(Rendered images with source text)
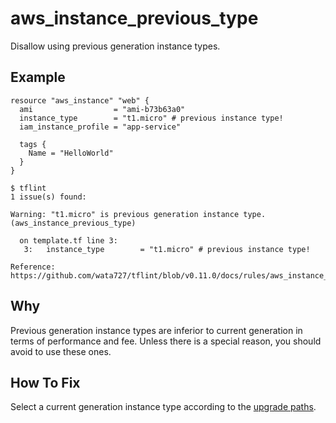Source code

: # aws_instance_previous_type

Disallow using previous generation instance types.

## Example

```hcl
resource "aws_instance" "web" {
  ami                  = "ami-b73b63a0"
  instance_type        = "t1.micro" # previous instance type!
  iam_instance_profile = "app-service"

  tags {
    Name = "HelloWorld"
  }
}
```

```console
$ tflint
1 issue(s) found:

Warning: "t1.micro" is previous generation instance type. (aws_instance_previous_type)

  on template.tf line 3:
   3:   instance_type        = "t1.micro" # previous instance type!

Reference: https://github.com/wata727/tflint/blob/v0.11.0/docs/rules/aws_instance_previous_type.md

```

## Why

Previous generation instance types are inferior to current generation in terms of performance and fee. Unless there is a special reason, you should avoid to use these ones.

## How To Fix

Select a current generation instance type according to the [upgrade paths](https://aws.amazon.com/ec2/previous-generation/).
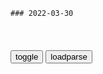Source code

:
 ```tip
### 2022-03-30
```

<table id="tbc" style="white-space:pre-wrap">
</table>
<button onclick="toggleb()">toggle</button>
<button onclick="loadparse()">loadparse</button>
<br>
<!-- 🌸<br>🍅-　-🍑<hr>🍀 -->
<pre>
<textarea rows="30" cols="100" style="display: none" id="tar">

这些“坏习惯”，是高智商的表现
https://mbd.baidu.com/newspage/data/videolanding?nid=sv_3070574485245070914&sourceFrom=pc_feedlist

话痨，模仿，恶作剧，好动。

<font size="1" style="color:#DCDCDC">2022-03-30</font>

慈父、领袖、钢铁之人，斯大林与苏联的崛起(z)
https://xw.qq.com/cmsid/20210511V0F06G00

<font size="1" style="color:#DCDCDC">2022-03-30</font>

儿皇帝诞生，契丹南下拥立石敬瑭，他们为何不自己统治z原？|李从珂|李嗣源|后唐_网易订阅
https://www.163.com/dy/article/H3HREKLO0543KEPL.html

<font size="1" style="color:#DCDCDC">2022-03-30</font>

石敬瑭叫儿皇帝的原因是什么 石敬瑭为什么要割让燕云十六州|李嗣源|后唐|李从珂|李存勖_网易订阅
https://www.163.com/dy/article/H2VRIA3R0543UA0L.html

<font size="1" style="color:#DCDCDC">2022-03-30</font>

后晋高祖石敬瑭——认贼作父的儿皇帝_石敬唐_契丹_李从珂
http://news.sohu.com/a/528655005_121294408

<font size="1" style="color:#DCDCDC">2022-03-30</font>

https://slack-imgs.com/?url=https://i.pinimg.com/originals/82/16/d1/8216d1680a70a9b1492770b2fd05c7b9.jpg

https://slack-imgs.com/?url=https://i.pinimg.com/236x/82/16/d1/8216d1680a70a9b1492770b2fd05c7b9.jpg

肯德基提供免费素材给盗图商家：无法忍受图片分辨率太低
https://mbd.baidu.com/newspage/data/videolanding?nid=sv_13401430657494306427

<font size="1" style="color:#DCDCDC">2022-03-30</font>

欢乐颂：樊胜美谙熟人情世故，却是个办公室油子，安迪替她可惜！
https://mbd.baidu.com/newspage/data/videolanding?nid=sv_7078515371711064414&sourceFrom=rec

<font size="1" style="color:#DCDCDC">2022-03-30</font>

欢乐颂：曲筱绡请大家吃饭，邱莹莹：大款请客，不去白不去！
https://mbd.baidu.com/newspage/data/videolanding?nid=sv_10070054373209645333&sourceFrom=pc_feedlist

一对男女首先他们需要有身体交流的需求，然后再升华到精神思想交流的需求。

我怕他装正经装久了，连恋爱都不会谈了。

是我的问题，我不喜欢跟人亲密接触，我有生理排斥。

他在我眼里非常有魅力，他的学识让他整个人都熠熠生辉。我认为性感不一定只是肌肉，还有美貌，我认为的性感，应该是内在散发出来的迷人魅力。

没有人能真的冷淡，要么就是你找错人了，要么你就真的需要看心理医生。

喝醉了，没听见。（逃避）

<font size="1" style="color:#DCDCDC">2022-03-30</font>

m甸g防军总司令m昂莱：任何寻求推f军方管z的团体都将被歼灭__财经头条
https://cj.sina.com.cn/articles/view/1643971635/m61fd043303300wy2o

<font size="1" style="color:#DCDCDC">2022-03-30</font>

如果你特别想念一个人，却怎么也见不到他，就看看这个视频吧
https://mbd.baidu.com/newspage/data/videolanding?nid=sv_18284184370681702750&sourceFrom=pc_feedlist

可惜大多数人缘分浅情深，
梦醒时只能独自面对黑黑的夜空，不见鹿，不见鲸，也不见那个想念的人。

j油打了醋
美食领域爱好者
我初恋，我从喜欢到现在，几乎年年都能梦到他十次左右，但见过他之后，梦到的还是年少时的他。

<font size="1" style="color:#DCDCDC">2022-03-30</font>

访戴天山道士不遇_百度百科
https://baike.baidu.com/item/%E8%AE%BF%E6%88%B4%E5%A4%A9%E5%B1%B1%E9%81%93%E5%A3%AB%E4%B8%8D%E9%81%87

树深时见鹿，溪午不闻钟。

<font size="1" style="color:#DCDCDC">2022-03-30</font>

复制粘贴一句你喜欢的文案吧_腾讯新闻
https://new.qq.com/omn/20220318/20220318A06NME00.html

梦醒时夜续，不见鹿，不见鲸，也不见你。

<font size="1" style="color:#DCDCDC">2022-03-30</font>

g产凌凌漆：女特工本想补刀，凌凌漆却拿出白玫瑰，女特工心软了
https://mbd.baidu.com/newspage/data/videolanding?nid=sv_387516619801297731&sourceFrom=pc_feedlist

需要这么卖命吗？神经啊？

<font size="1" style="color:#DCDCDC">2022-03-30</font>

鹿鼎记：陈近南和周星驰这段对话，看懂比毒鸡汤有用多了，贼精辟
https://mbd.baidu.com/newspage/data/videolanding?nid=sv_13032552200984013992&sourceFrom=pc_feedlist

读过书明事理的人，大多数已经在清廷里面当g了，所以如果我们要对抗清廷，就要用一些蠢一点的人。对付那些蠢人，就绝不可以跟他们说真话，必须要用宗教形式来催眠他们，使他们觉得所做的事情都是对的。所以反清复明只不过是一句口号，跟阿弥陀佛其实都是一样。
总之，如果成功的话，就有无数的银两跟女人，你愿不愿意去？

这一本只不过是绝世武功的目录，那一堆才是绝世武功的秘籍。a龖囗囗

看了就九死一生，不看就十死无生。

要不然将来死在自己人手里面，那就太不值得了。

<font size="1" style="color:#DCDCDC">2022-03-30</font>

日剧：石原里美向小栗旬撒娇，表情好苏啊，我又可以了
https://mbd.baidu.com/newspage/data/videolanding?nid=sv_5110520234643984952&sourceFrom=pc_feedlist

与其通过网络实时分享信息和数据，还不如直接见面说话，更好地理解对方的心意。

现在除了见面，我想应该不会有比这更好的交流方式了把。

<font size="1" style="color:#DCDCDC">2022-03-30</font>

隔离日记③｜湖大隔离餐，6个套餐供选择，吃完胖5斤
https://mbd.baidu.com/newspage/data/landingsuper?context=%7B%22nid%22%3A%22news_9598248262950489163%22%7D&n_type=-1&p_from=-1

<font size="1" style="color:#DCDCDC">2022-03-30</font>

82年，松下3寸迷你CRT彩电，当年电路有这个集成度，真的很强
https://mbd.baidu.com/newspage/data/videolanding?nid=sv_4861119172469454717&sourceFrom=pc_feedlist

<font size="1" style="color:#DCDCDC">2022-03-30</font>

奇荒：人吃人犬吃犬，这家不敢走到那家去，饥荒惨状惨不忍睹
https://mbd.baidu.com/newspage/data/videolanding?nid=sv_539058085059624507&sourceFrom=pc_feedlist

这家不敢走到那家去，
你去了就出不来了，他就把你吃了。

在窝里动弹都动弹不了，哪个人能动弹，就把你s了，吃了，这样一家人就能活。

家里头如果人死了以后，他的亲人不敢哭，一哭怕引起邻居的注意，知道这个家里死人了，半夜或者后期就有人来偷这个尸体了。

清代王庸《流m记》
某于乡称善人，一日过邻村，遇众割一人，血肉狼藉。某见之，慨然兴叹，某本为众所识，众闻叹声，疑曰：尔将以我辈为忍耶？某见众变色，解之曰：吾绝食两三日，自叹来迟，不能籍众力一饱耳。众曰，果尔，我辈非得食独饱者，因各出所得分馈之，某受之归。谓价人曰：今日若非转机捷，此时已肉入人俎矣。

忻州王希龙《忆清堂文集·丁丑大荒记》
那一块胳膊上的肌肉，这块肉要比腹部这块肉好吃。

<font size="1" style="color:#DCDCDC">2022-03-30</font>

回顾郎咸平说：耐克的广告是随便打打？其实早就牢牢抓住我们的心
https://mbd.baidu.com/newspage/data/videolanding?nid=sv_4152333747090187500&sourceFrom=pc_feedlist

我们zg人是不喜欢面对问题的m族，我们也是不喜欢解决问题的m族，我们更不希望别人来批评我们的问题。

黄仁宇《万历十五年》

<font size="1" style="color:#DCDCDC">2022-03-30</font>

回顾郎咸平说：03年之前美g大豆比东北大豆还便宜，怎么就涨价了
https://mbd.baidu.com/newspage/data/videolanding?nid=sv_10043934176363521554&sourceFrom=pc_feedlist

<font size="1" style="color:#DCDCDC">2022-03-30</font>

三g演义：司马公两代三人，功高盖世泽披宇宙，贾充恭请司马昭受禅称帝-电视剧-高清完整正版视频在线观看-优酷
https://v.youku.com/v_show/id_XNDQ3NTI0MzM5Ng==.html

<font size="1" style="color:#DCDCDC">2022-03-30</font>

郭达斯坦森智商最高的一部影片，头发越长智商越高，被低估的佳作
https://mbd.baidu.com/newspage/data/videolanding?nid=sv_7236952033695617727&sourceFrom=pc_feedlist

<font size="1" style="color:#DCDCDC">2022-03-30</font>

加勒比：美人鱼向水手们献吻，前秒还楚楚动人，下秒却露出獠牙！
https://mbd.baidu.com/newspage/data/videolanding?nid=sv_16349268565876550510&sourceFrom=pc_feedlist

我们先藏好自己的獠牙，用我们五官驾驭他们的三观。

<font size="1" style="color:#DCDCDC">2022-03-30</font>

黑衣人：我只是通知你，不是和你商量
https://mbd.baidu.com/newspage/data/videolanding?nid=sv_8595854569992685185&sourceFrom=pc_feedlist

<font size="1" style="color:#DCDCDC">2022-04-28</font>

黑衣人：女人嘛，就是利用完就丢的
https://mbd.baidu.com/newspage/data/videolanding?nid=sv_1551314033280730507&sourceFrom=rec

<font size="1" style="color:#DCDCDC">2022-03-30</font>

</textarea>
</pre>
<!-- 🍀<br>🍑-　-🍅<hr>🌸 -->

```note
```

<link
  rel="stylesheet"
  href="https://cdn.jsdelivr.net/npm/@fancyapps/ui/dist/fancybox.css"
/>
<script src="https://cdn.jsdelivr.net/npm/@fancyapps/ui@4.0/dist/fancybox.umd.js"></script>

<script type="text/javascript">

var __urlRegex = /(\b(https?|ftp|file):\/\/[-A-Z0-9+&@#\/%?=~_|!:,.;]*[-A-Z0-9+&@#\/%=~_|])/ig;
var __imgRegex = /\.(?:jpe?g|gif|png|webp)$/i;

loadparse();

function parseURL($string){

    var exp = __urlRegex;
    return $string.replace(exp,function(match){
            __imgRegex.lastIndex=0;
            if(__imgRegex.test(match)){
                return '<a data-fancybox="gallery" href="' + match.replace("/p=700", "")
                 + '"><img src="' + match.replace("/p=700", "/p=160x200")+'" width="64"></a>';
            }
            else{
                return '<a href="' + match + '" target="_blank">' + match + '</a>';
            }
        }
    );
}

function loadparse() {
  tbc.innerHTML = parseURL(tar.value);
}

function toggleb() {
  var x = document.getElementById("tar");
  if (x.style.display === "none") {
    x.style.display = "";
  } else {
    x.style.display = "none";
  }
}

</script>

→ **Instructions to follow**
Search the entries for the string "回顾郎咸平说" and return each line where it turns up.

→ **Solution**
回顾郎咸平说：耐克的广告是随便打打？其实早就牢牢抓住我们的心
回顾郎咸平说：03年之前美g大豆比东北大豆还便宜，怎么就涨价了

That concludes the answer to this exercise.